WORK REQUEST → Without any pictures, print exactly the lines that run from the start of the data through the line containing "### ※福合埕牛肉丸".

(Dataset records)
=====

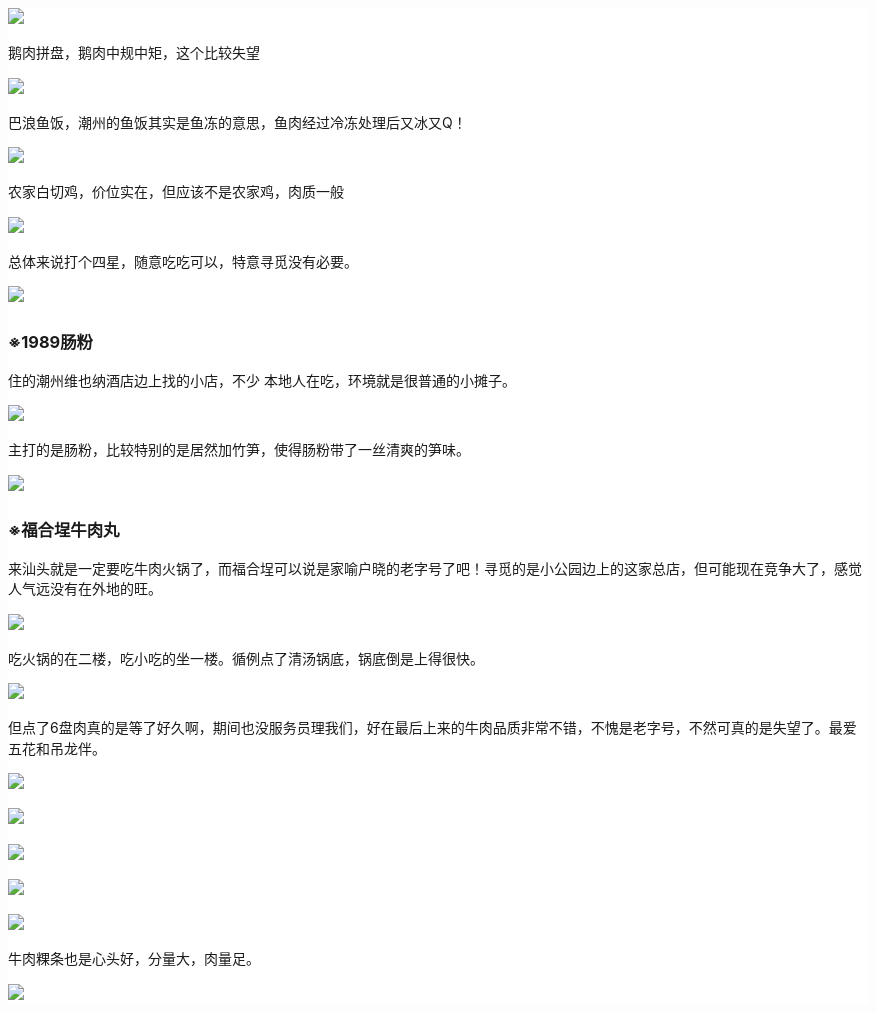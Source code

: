![](https://5b0988e595225.cdn.sohucs.com/images/20191112/8b03f9f99dda47b080fcbf370daf8873.jpeg)

鹅肉拼盘，鹅肉中规中矩，这个比较失望

![](https://5b0988e595225.cdn.sohucs.com/images/20191112/4f262820358f4d33bde307429d79b6d0.jpeg)

巴浪鱼饭，潮州的鱼饭其实是鱼冻的意思，鱼肉经过冷冻处理后又冰又Q！

![](https://5b0988e595225.cdn.sohucs.com/images/20191112/c9c2a27332b54e6eb9adab9ae845c9a3.jpeg)

农家白切鸡，价位实在，但应该不是农家鸡，肉质一般

![](https://5b0988e595225.cdn.sohucs.com/images/20191112/083c075894e94f07b715cac17bc5772f.jpeg)

总体来说打个四星，随意吃吃可以，特意寻觅没有必要。

![](https://5b0988e595225.cdn.sohucs.com/images/20191112/4c34c35766af48238f98cc07684816a0.jpeg)

### ※1989肠粉

住的潮州维也纳酒店边上找的小店，不少 本地人在吃，环境就是很普通的小摊子。

![](https://5b0988e595225.cdn.sohucs.com/images/20191112/8d2fc02d33d84211aa5c11f61064b48a.jpeg)

主打的是肠粉，比较特别的是居然加竹笋，使得肠粉带了一丝清爽的笋味。

![](https://5b0988e595225.cdn.sohucs.com/images/20191112/fe01c6f5dea34744989fea0496b4e1f4.jpeg)

### ※福合埕牛肉丸

来汕头就是一定要吃牛肉火锅了，而福合埕可以说是家喻户晓的老字号了吧！寻觅的是小公园边上的这家总店，但可能现在竞争大了，感觉人气远没有在外地的旺。

![](https://5b0988e595225.cdn.sohucs.com/images/20191112/6a4da7f21d25484797744a750569486f.jpeg)

吃火锅的在二楼，吃小吃的坐一楼。循例点了清汤锅底，锅底倒是上得很快。

![](https://5b0988e595225.cdn.sohucs.com/images/20191112/ecb2a35178af45f7b6d4e9088e8465f6.jpeg)

但点了6盘肉真的是等了好久啊，期间也没服务员理我们，好在最后上来的牛肉品质非常不错，不愧是老字号，不然可真的是失望了。最爱五花和吊龙伴。

![](https://5b0988e595225.cdn.sohucs.com/images/20191112/5cd1f9adfb8145b490294fa503941222.jpeg)

![](https://5b0988e595225.cdn.sohucs.com/images/20191112/6f70fa9967684d9db60847f7f13eb5c4.jpeg)

![](https://5b0988e595225.cdn.sohucs.com/images/20191112/e331fc215fd44b808dc388f2f992e2a9.jpeg)

![](https://5b0988e595225.cdn.sohucs.com/images/20191112/e5a7831258d04631b94a4a6ed15146b6.jpeg)

![](https://5b0988e595225.cdn.sohucs.com/images/20191112/12e650a849fb4091b3855dc7458e1640.jpeg)

牛肉粿条也是心头好，分量大，肉量足。

![](https://5b0988e595225.cdn.sohucs.com/images/20191112/94f99cb5ba014a5ab2ee0cb6e5d72646.jpeg)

=====

REPLY TO THE EXERCISE →
Source code

:![](https://5b0988e595225.cdn.sohucs.com/images/20191112/8b03f9f99dda47b080fcbf370daf8873.jpeg)

鹅肉拼盘，鹅肉中规中矩，这个比较失望

![](https://5b0988e595225.cdn.sohucs.com/images/20191112/4f262820358f4d33bde307429d79b6d0.jpeg)

巴浪鱼饭，潮州的鱼饭其实是鱼冻的意思，鱼肉经过冷冻处理后又冰又Q！

![](https://5b0988e595225.cdn.sohucs.com/images/20191112/c9c2a27332b54e6eb9adab9ae845c9a3.jpeg)

农家白切鸡，价位实在，但应该不是农家鸡，肉质一般

![](https://5b0988e595225.cdn.sohucs.com/images/20191112/083c075894e94f07b715cac17bc5772f.jpeg)

总体来说打个四星，随意吃吃可以，特意寻觅没有必要。

![](https://5b0988e595225.cdn.sohucs.com/images/20191112/4c34c35766af48238f98cc07684816a0.jpeg)

### ※1989肠粉

住的潮州维也纳酒店边上找的小店，不少 本地人在吃，环境就是很普通的小摊子。

![](https://5b0988e595225.cdn.sohucs.com/images/20191112/8d2fc02d33d84211aa5c11f61064b48a.jpeg)

主打的是肠粉，比较特别的是居然加竹笋，使得肠粉带了一丝清爽的笋味。

![](https://5b0988e595225.cdn.sohucs.com/images/20191112/fe01c6f5dea34744989fea0496b4e1f4.jpeg)

### ※福合埕牛肉丸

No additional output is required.